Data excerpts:
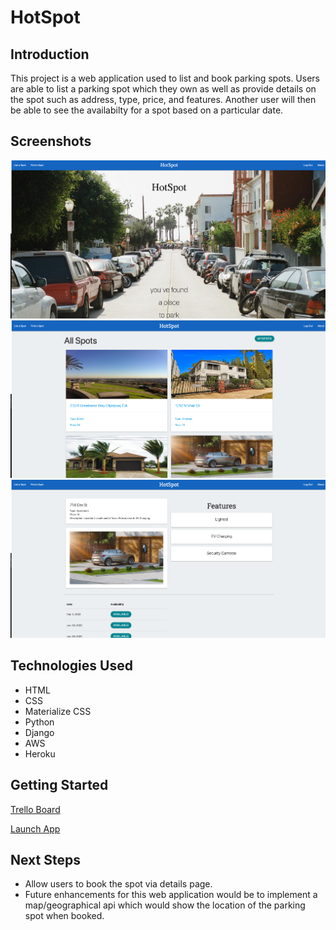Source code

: # HotSpot
## Introduction
This project is a web application used to list and book parking spots. Users are able to list a parking spot which they own as well as provide details on the spot such as address, type, price, and features. Another user will then be able to see the availabilty for a spot based on a particular date. 

## Screenshots
![This is an image](main_app/static/imgs/home.png) 
![This is an image](main_app/static/imgs/index.png) 
![This is an image](main_app/static/imgs/detail.png) 

## Technologies Used
* HTML
* CSS
* Materialize CSS
* Python
* Django
* AWS
* Heroku

## Getting Started
[Trello Board](https://trello.com/b/0gD9WSRL/arevmo)

[Launch App](https://hotspot-sei-dtla.herokuapp.com/) 


## Next Steps 
* Allow users to book the spot via details page.
* Future enhancements for this web application would be to implement a map/geographical api which would show the location of the parking spot when booked. 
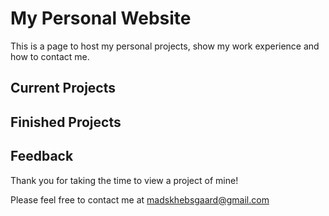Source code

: # My Personal Website
This is a page to host my personal projects, show my work experience and how to contact me.

## Current Projects

## Finished Projects 

## Feedback 
Thank you for taking the time to view a project of mine! 

Please feel free to contact me at <madskhebsgaard@gmail.com>

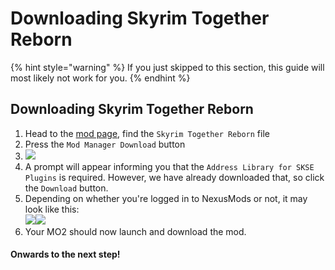 # Downloading Skyrim Together Reborn

{% hint style="warning" %}
If you just skipped to this section, this guide will most likely not work for you.
{% endhint %}

## Downloading Skyrim Together Reborn

1. Head to the [mod page](https://www.nexusmods.com/skyrimspecialedition/mods/69993?tab=files), find the `Skyrim Together Reborn` file
2. Press the `Mod Manager Download` button
3. ![](https://sxcu.net/5Bln7tlw3.png)
4. A prompt will appear informing you that the `Address Library for SKSE Plugins` is required. However, we have already downloaded that, so click the `Download` button.
5. Depending on whether you're logged in to NexusMods or not, it may look like this:\
   ![](https://sxcu.net/5BlnFyqyz.png)![](https://sxcu.net/5Blo5Z9rJ.png)
6. Your MO2 should now launch and download the mod.

#### Onwards to the next step!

§ Task description
Check every line in the entries for the word "will". State how many have it, with no other text.

§ Solution below
3